End-to-End Encryption (E2EE)
技術Security system where only communicating parties can read messages, excluding servers
What is End-to-End Encryption?
End-to-end encryption (E2EE) is a security system where only the communicating parties can read the messages. No one else—not the service provider, not the server infrastructure, not even the platform operator—can decrypt the communication. Think of it like sending a letter in a locked box where only the recipient has the key, and the postal service can't open it.
In video calling, E2EE means your audio and video streams are encrypted on your device and remain encrypted until they reach the recipient's device. Even if someone intercepts the data in transit or compromises the servers routing your call, they see only encrypted gibberish.
E2EE is the gold standard for privacy. It's used by Signal, WhatsApp (for messaging and calls), FaceTime, and increasingly by enterprise video conferencing platforms. As of 2025, E2EE in WebRTC has matured significantly with new standards and browser APIs making implementation practical for production applications.
WebRTC's Built-in Encryption (DTLS-SRTP)
WebRTC mandates encryption—all WebRTC connections are encrypted by default using DTLS-SRTP:
- DTLS (Datagram Transport Layer Security): Establishes encrypted channels and exchanges encryption keys
- SRTP (Secure Real-time Transport Protocol): Encrypts the actual media packets (audio and video)

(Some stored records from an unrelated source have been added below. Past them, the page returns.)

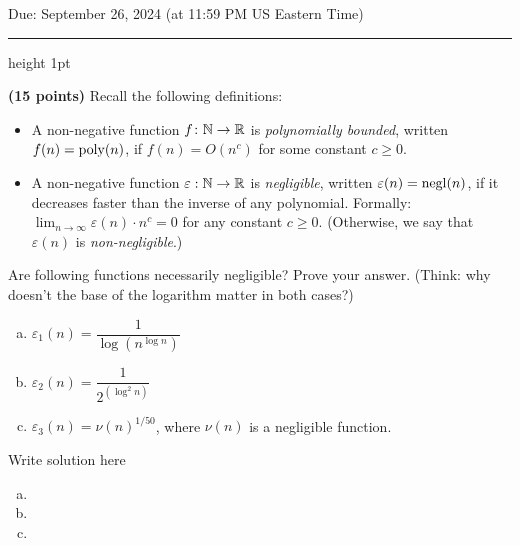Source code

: \documentclass[12pt]{hw}
\begin{document}
\maketitle

\begin{center}
  Due: September 26, 2024 (at 11:59 PM US Eastern Time) \\[10pt]
  \hrule height 1pt
\end{center}


\begin{exercise}
    \textbf{(15 points)}
    Recall the following definitions:
	\begin{itemize}
		\item A non-negative function $f \colon \N \to \R$ is
		\emph{polynomially bounded}, written $f(n) = \poly(n)$, if
		$f(n) = O(n^{c})$ for some constant $c \geq 0$.
		\item A non-negative function $\varepsilon : \N \to \R$ is
		\emph{negligible}, written $\varepsilon(n) = \negl(n)$, if it
		decreases faster than the inverse of any polynomial.  Formally:
		$\lim_{n \to \infty} \varepsilon(n) \cdot n^{c} = 0$ for any
		constant $c \geq 0$.  (Otherwise, we say that $\varepsilon(n)$ is
		\emph{non-negligible}.)
	\end{itemize}
	
	Are following functions necessarily negligible? Prove your answer.
	(Think: why doesn't the base of the logarithm matter in both cases?)
 \begin{enumerate}[(a)]
		\item $\varepsilon_1(n) = \dfrac{1}{\log (n^{\log n})}$
		\item $\varepsilon_2(n) = \dfrac{1}{2^{(\log^{2} n)}}$
  \item $\varepsilon_3(n) = \nu(n)^{1/50}$, where $\nu(n)$ is a negligible function.
  \end{enumerate}
\end{exercise}
\begin{answer}
Write solution here
    \begin{enumerate}[(a)]
        \item
        \item
        \item
    \end{enumerate}
\end{answer}
\end{document}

This encryption is mandatory and automatic—you can't disable it. Every WebRTC connection is encrypted, protecting against passive eavesdropping on the network.
However, DTLS-SRTP alone is NOT end-to-end encryption. Here's why.
The SFU Problem: Why Standard WebRTC Isn't E2EE
In peer-to-peer WebRTC (two people connecting directly), DTLS-SRTP provides true E2EE. Only the two participants have the decryption keys. Perfect.
But most video calling uses SFU (Selective Forwarding Unit) servers for group calls. Here's what happens:
- Your device encrypts media with DTLS-SRTP and sends it to the SFU server
- The SFU server decrypts the media to inspect and route it
- The SFU re-encrypts the media with new DTLS-SRTP keys
- The re-encrypted media is sent to recipients
In step 2, the SFU has access to unencrypted media—even if only briefly in memory. This breaks end-to-end encryption. The media is encrypted in transit, but the server can potentially access it.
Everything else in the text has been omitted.